Volunteers at the Salisbury Street site in 1930 in one of the earliest known photographs of the new City Mission. City Missioner Percy Revell can be seen standing by the post.

When people reach their mid-90s they often start looking ahead and thinking about the big 100 to come.

Charities are no different and here at the Christchurch City Mission we are very aware we will celebrate a century of looking after people in 2029. Our beginnings as an organisation – a social welfare agency and charity – began in 1929 as the impact of the Great Depression was starting to hurt Christchurch more and more. Unemployment, hunger and homelessness were on the rise, and the city was worried.

There’s no click of the fingers and a charity suddenly pops into being. The need comes first and then the charity forms and evolves as answer. In our case, the first move towards what we would become came from the decision by the Anglican Bishop’s Evangelistic and Social Council to turn a church schoolroom into a meal room, where volunteers handed free bowls of stew at the opening to hungry jobseekers.
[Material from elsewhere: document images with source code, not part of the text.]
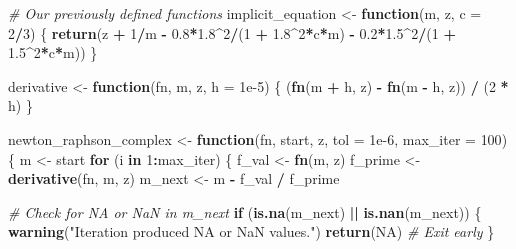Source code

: \documentclass[
]{article}
\newenvironment{Shaded}{\begin{snugshade}}{\end{snugshade}}
\newcommand{\AttributeTok}[1]{\textcolor[rgb]{0.13,0.29,0.53}{#1}}
\newcommand{\CommentTok}[1]{\textcolor[rgb]{0.56,0.35,0.01}{\textit{#1}}}
\newcommand{\ConstantTok}[1]{\textcolor[rgb]{0.56,0.35,0.01}{#1}}
\newcommand{\ControlFlowTok}[1]{\textcolor[rgb]{0.13,0.29,0.53}{\textbf{#1}}}
\newcommand{\DecValTok}[1]{\textcolor[rgb]{0.00,0.00,0.81}{#1}}
\newcommand{\FloatTok}[1]{\textcolor[rgb]{0.00,0.00,0.81}{#1}}
\newcommand{\FunctionTok}[1]{\textcolor[rgb]{0.13,0.29,0.53}{\textbf{#1}}}
\newcommand{\NormalTok}[1]{#1}
\newcommand{\OtherTok}[1]{\textcolor[rgb]{0.56,0.35,0.01}{#1}}
\newcommand{\SpecialCharTok}[1]{\textcolor[rgb]{0.81,0.36,0.00}{\textbf{#1}}}
\newcommand{\StringTok}[1]{\textcolor[rgb]{0.31,0.60,0.02}{#1}}
\begin{document}
\begin{Shaded}
\begin{Highlighting}[]
\CommentTok{\# Our previously defined functions}
\NormalTok{implicit\_equation }\OtherTok{\textless{}{-}} \ControlFlowTok{function}\NormalTok{(m, z, }\AttributeTok{c =} \DecValTok{2}\SpecialCharTok{/}\DecValTok{3}\NormalTok{) \{}
  \FunctionTok{return}\NormalTok{(z }\SpecialCharTok{+} \DecValTok{1}\SpecialCharTok{/}\NormalTok{m }\SpecialCharTok{{-}} \FloatTok{0.8}\SpecialCharTok{*}\FloatTok{1.8}\SpecialCharTok{\^{}}\DecValTok{2}\SpecialCharTok{/}\NormalTok{(}\DecValTok{1} \SpecialCharTok{+} \FloatTok{1.8}\SpecialCharTok{\^{}}\DecValTok{2}\SpecialCharTok{*}\NormalTok{c}\SpecialCharTok{*}\NormalTok{m) }\SpecialCharTok{{-}} \FloatTok{0.2}\SpecialCharTok{*}\FloatTok{1.5}\SpecialCharTok{\^{}}\DecValTok{2}\SpecialCharTok{/}\NormalTok{(}\DecValTok{1} \SpecialCharTok{+} \FloatTok{1.5}\SpecialCharTok{\^{}}\DecValTok{2}\SpecialCharTok{*}\NormalTok{c}\SpecialCharTok{*}\NormalTok{m))}
\NormalTok{\}}

\NormalTok{derivative }\OtherTok{\textless{}{-}} \ControlFlowTok{function}\NormalTok{(fn, m, z, }\AttributeTok{h =} \FloatTok{1e{-}5}\NormalTok{) \{}
\NormalTok{  (}\FunctionTok{fn}\NormalTok{(m }\SpecialCharTok{+}\NormalTok{ h, z) }\SpecialCharTok{{-}} \FunctionTok{fn}\NormalTok{(m }\SpecialCharTok{{-}}\NormalTok{ h, z)) }\SpecialCharTok{/}\NormalTok{ (}\DecValTok{2} \SpecialCharTok{*}\NormalTok{ h)}
\NormalTok{\}}

\NormalTok{newton\_raphson\_complex }\OtherTok{\textless{}{-}} \ControlFlowTok{function}\NormalTok{(fn, start, z, }\AttributeTok{tol =} \FloatTok{1e{-}6}\NormalTok{, }\AttributeTok{max\_iter =} \DecValTok{100}\NormalTok{) \{}
\NormalTok{  m }\OtherTok{\textless{}{-}}\NormalTok{ start}
  \ControlFlowTok{for}\NormalTok{ (i }\ControlFlowTok{in} \DecValTok{1}\SpecialCharTok{:}\NormalTok{max\_iter) \{}
\NormalTok{    f\_val }\OtherTok{\textless{}{-}} \FunctionTok{fn}\NormalTok{(m, z)}
\NormalTok{    f\_prime }\OtherTok{\textless{}{-}} \FunctionTok{derivative}\NormalTok{(fn, m, z)}
\NormalTok{    m\_next }\OtherTok{\textless{}{-}}\NormalTok{ m }\SpecialCharTok{{-}}\NormalTok{ f\_val }\SpecialCharTok{/}\NormalTok{ f\_prime}
    
    \CommentTok{\# Check for NA or NaN in m\_next}
    \ControlFlowTok{if}\NormalTok{ (}\FunctionTok{is.na}\NormalTok{(m\_next) }\SpecialCharTok{||} \FunctionTok{is.nan}\NormalTok{(m\_next)) \{}
      \FunctionTok{warning}\NormalTok{(}\StringTok{"Iteration produced NA or NaN values."}\NormalTok{)}
      \FunctionTok{return}\NormalTok{(}\ConstantTok{NA}\NormalTok{)  }\CommentTok{\# Exit early}
\NormalTok{    \}}
    

\end{Highlighting}
\end{Shaded}
\end{document}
This was at St Luke’s Church in Manchester Street in June 1929. It was direct action to help a desperate social need, but the meal room closed at the beginning of September when demand for the meals fell away. However, the project planted a seed, a feeling that more help should continue to be done to help struggling people.

The Evangelistic Missioner of the time, Percy Revell, was inspired by a vision of a bigger and more permanent response to hardship, one that included social work and the very forward-thinking idea that direct contact and advice could do much to help as well as the basics of food and a bed. A house was rented at 114 Salisbury Street in September and two names were offered for it – St Martin’s House of Help and Church of England Mission House, and St Martins got the nod.

An official public opening of St Martin’s House of Help was held on November 7, 1929, and that’s probably as good a day as any to nominate as the City Mission’s birthday. Visitors from nearly all of Christchurch’s social organisations were present, along with the mayor, and the Christchurch Star newspaper reported how the new service would become the centre of the Church of England’s social welfare work in Christchurch, “but it will be open to those in need of help of all classes and creeds”. The newspaper continued … “Help would be offered with advice, fuel, second-hand clothing, new clothing. Food, when possible, would be given. In the case of homeless single men and women, lodgings would be provided.”

Help would be offered with advice, fuel, second-hand clothing, new clothing. Food, when possible, would be given. In the case of homeless single men and women, lodgings would be provided.
— Christchurch Star Newspaper at official public opening of St Martin’s House of Help , 1930

In this you can see the clear bones of today’s City Mission. In years to come, the St Martin’s name faded away in favour the City Mission name and the Evangelistic Missioner soon became known as the City Missioner.

Current City Missioner Corinne Haines says while many things have changed since 1929, when people reach a crisis in their lives the problems are much the same now. “Our approaches and answers might be more knowledgeable and targeted now, but the core compassion, kindness and love for others in our community remains the same. We have evolved to meet the needs of our community and will continue to do so for as long as we are needed,” she says.

Today we are 94 and begin our 95th year of service to Christchurch and Canterbury. We are bigger and more embedded in our community than ever before and sadly more needed than ever before.